Although the original charges were dropped, Valerie was accused of assaulting a guard while in prison, and Maryland officials are currently in the process of extraditing her from New York, where she is currently sitting in jail, as the case is under review.

However, since the beginning of the case, Valerie has won the support of many people in the area, who also accuse Harford County of bigotry and corruption.

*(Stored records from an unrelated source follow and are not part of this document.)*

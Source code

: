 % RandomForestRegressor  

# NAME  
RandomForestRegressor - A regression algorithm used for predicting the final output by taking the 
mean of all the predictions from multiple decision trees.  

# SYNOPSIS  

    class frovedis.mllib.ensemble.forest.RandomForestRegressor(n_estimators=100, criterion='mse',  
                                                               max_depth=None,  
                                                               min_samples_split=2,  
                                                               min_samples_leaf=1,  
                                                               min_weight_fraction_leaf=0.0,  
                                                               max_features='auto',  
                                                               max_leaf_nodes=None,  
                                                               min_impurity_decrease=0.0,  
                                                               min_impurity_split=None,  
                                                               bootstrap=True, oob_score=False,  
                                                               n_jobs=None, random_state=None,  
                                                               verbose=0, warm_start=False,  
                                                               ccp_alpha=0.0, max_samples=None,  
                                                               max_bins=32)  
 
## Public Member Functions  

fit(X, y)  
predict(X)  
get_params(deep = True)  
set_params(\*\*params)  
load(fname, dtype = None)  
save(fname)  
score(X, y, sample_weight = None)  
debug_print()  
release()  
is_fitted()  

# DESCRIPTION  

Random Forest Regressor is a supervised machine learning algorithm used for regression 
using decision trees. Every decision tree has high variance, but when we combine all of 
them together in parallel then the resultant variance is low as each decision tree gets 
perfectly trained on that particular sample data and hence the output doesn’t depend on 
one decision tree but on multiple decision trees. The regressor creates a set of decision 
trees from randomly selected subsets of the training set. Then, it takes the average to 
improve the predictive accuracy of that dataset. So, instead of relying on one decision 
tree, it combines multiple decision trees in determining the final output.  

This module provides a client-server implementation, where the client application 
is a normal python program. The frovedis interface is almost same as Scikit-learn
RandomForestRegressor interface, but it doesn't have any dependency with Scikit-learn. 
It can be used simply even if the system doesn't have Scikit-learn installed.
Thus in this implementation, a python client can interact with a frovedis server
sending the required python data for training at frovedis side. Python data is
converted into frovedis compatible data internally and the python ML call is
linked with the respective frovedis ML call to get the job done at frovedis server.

Those supporters are now trying to help prevent her extradition back to Maryland.

On Nov. 10, Leora Rosen, a social science analyst who has done research on sex abuse allegations in custody cases, led a rally in front of the Rockland County Courthouse to prevent Valerie's extradition.

"There is still a white power elite in Harford County that practices a very strict form of Evangelical Christianity," Rosen said in a recording of the rally organized by The Committee to Vindicate Valerie Carlton. "But Harford County is not as homogenous as the power elite would like it to be. There are blacks, Jews, Catholics, and poor people living there and nobody can tell them openly to leave."

Several people at the rally held signs that read: "Being Jewish is not a crime."

Prof. Phyllis Chesler of the City University of New York and author of books on feminism and anti-Semitism, wrote in Jewish news website's op-ed section that Valerie "was kept in solitary confinement and tortured in further ways. Why? Because she loves and wanted to protect her young daughter and because she dared to practice her Judaism openly."